ALTR's Snowflake Integration

This section documents how ALTR connects to Snowflake, including both ALTR's use of a Snowflake Service user as well as the API Integration between ALTR and Snowflake.

Snowflake Integration Overview

ALTR uses two different mechanisms to connect with Snowflake: a Service User and an API Integration. ALTR's Snowflake Service user is a login to customer Snowflake Accounts that enables ALTR to create and manage objects within Snowflake, such as Dynamic Data Masking Policies, Row Access Policies, and External Functions. The API integration is used for Snowflake to communicate with ALTR's cloud-based access control and security engine to make access decisions, perform tokenization, and generate near-real-time audit logs.

Unlike other Data Security Platforms, ALTR is a true cloud to cloud SaaS solution. There is no proxy to install between Snowflake and data users and there is no maintenance of custom views required to control data access. Instead, ALTR's cloud data security platform connects with Snowflake over API, which enables an ease of integration and minimization of latency.

Data source connections

When customers connect a Snowflake Data Source to ALTR, ALTR uses the specified service user to create the Snowflake objects necessary for data access governance and advanced data security. This includes:

  • A schema, ALTR_DSAAS, in the indicated database. ALTR houses all schema objects in the ALTR_DSAAS schema to minimize interference with existing customer schemas.

  • An API integration, which Snowflake will use to communicate with ALTR's SaaS platform for functionality like making access decisions and performing detokenization.

  • A Snowflake Object Tag, ALTR_GOVERNED, which is used to indicate which Snowflake Objects ALTR is able to enforce access governance on and can be useful in troubleshooting.

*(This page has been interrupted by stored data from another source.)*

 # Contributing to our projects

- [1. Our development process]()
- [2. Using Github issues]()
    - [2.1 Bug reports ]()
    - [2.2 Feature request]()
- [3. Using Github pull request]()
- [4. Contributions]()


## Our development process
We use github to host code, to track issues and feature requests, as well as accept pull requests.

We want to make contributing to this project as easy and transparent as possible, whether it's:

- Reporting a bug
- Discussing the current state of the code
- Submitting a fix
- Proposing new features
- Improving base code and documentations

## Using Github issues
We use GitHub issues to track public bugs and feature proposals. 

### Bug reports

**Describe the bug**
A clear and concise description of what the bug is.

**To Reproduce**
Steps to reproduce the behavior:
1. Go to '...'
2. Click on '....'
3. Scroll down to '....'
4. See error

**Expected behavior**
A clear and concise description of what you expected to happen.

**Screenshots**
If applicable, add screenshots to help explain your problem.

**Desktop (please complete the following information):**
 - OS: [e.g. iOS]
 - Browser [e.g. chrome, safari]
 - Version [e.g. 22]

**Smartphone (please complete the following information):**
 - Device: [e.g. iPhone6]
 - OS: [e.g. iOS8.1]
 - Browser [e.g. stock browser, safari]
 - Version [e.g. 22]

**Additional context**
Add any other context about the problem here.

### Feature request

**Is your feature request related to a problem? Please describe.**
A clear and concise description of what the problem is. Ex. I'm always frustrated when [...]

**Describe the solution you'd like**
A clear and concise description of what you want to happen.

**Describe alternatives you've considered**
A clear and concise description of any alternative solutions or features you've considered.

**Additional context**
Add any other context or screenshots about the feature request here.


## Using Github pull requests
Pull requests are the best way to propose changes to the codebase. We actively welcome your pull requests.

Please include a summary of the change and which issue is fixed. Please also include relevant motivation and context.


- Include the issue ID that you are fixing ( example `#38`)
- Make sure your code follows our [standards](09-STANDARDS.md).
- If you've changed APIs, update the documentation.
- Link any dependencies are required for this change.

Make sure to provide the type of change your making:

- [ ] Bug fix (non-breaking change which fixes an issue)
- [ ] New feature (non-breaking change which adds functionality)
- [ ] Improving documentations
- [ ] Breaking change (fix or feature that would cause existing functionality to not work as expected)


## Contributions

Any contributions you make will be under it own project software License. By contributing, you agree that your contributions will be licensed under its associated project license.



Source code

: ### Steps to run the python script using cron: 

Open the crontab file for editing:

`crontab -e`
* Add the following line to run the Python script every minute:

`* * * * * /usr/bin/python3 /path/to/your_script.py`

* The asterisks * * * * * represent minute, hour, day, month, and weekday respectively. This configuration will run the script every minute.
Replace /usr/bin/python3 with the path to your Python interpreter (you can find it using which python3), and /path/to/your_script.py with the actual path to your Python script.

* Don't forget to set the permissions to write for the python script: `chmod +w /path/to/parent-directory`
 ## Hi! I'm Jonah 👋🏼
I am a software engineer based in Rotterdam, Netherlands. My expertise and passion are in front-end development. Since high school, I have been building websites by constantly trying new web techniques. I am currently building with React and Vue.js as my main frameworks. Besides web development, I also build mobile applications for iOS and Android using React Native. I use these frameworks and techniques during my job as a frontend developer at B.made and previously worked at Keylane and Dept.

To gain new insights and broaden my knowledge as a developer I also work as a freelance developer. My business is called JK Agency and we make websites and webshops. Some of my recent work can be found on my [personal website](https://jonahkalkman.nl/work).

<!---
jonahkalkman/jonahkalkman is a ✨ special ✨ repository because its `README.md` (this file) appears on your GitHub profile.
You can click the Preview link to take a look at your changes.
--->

After connecting a Snowflake data source, ALTR kicks off two recurring processes to maintain the connection: A Schema Snapshot and Database Status Check. The Schema Snapshot identifies and caches all of the schemas, tables, views, and columns within the connected database so that they can be quickly referenced when using ALTR's UI. The Database Status check ensures that ALTR's service user can still connect to the database and still has the necessary privileges to perform data access governance. It also tags all the databases and warehouses visible to ALTR's Service User with the ALTR_GOVERNED tag. The Schema Snapshot recurs once every three days. The database status check recurs every day. Users can manually trigger a new database status check in the Data Sources page in ALTR. Neither of these processes activate Snowflake warehouses.

Note

If your Snowflake account does not have a PC_ALTR_DB database, ALTR's service user will will not be able to tag Snowflake databases and warehouse. You can fix this by manually creating a PC_ALTR_DB database and updating ALTR's Service User's privileges.

User Group Creation

ALTR automatically creates user groups based on Snowflake Roles. When first connecting a Snowflake data source to ALTR, ALTR will ingest up to 2,500 roles available in Snowflake and create corresponding User Groups in ALTR. After connection, ALTR will generate new user groups as it encounters new roles in access-controlled queries. ALTR will not import any new roles until that role is used to query connected data.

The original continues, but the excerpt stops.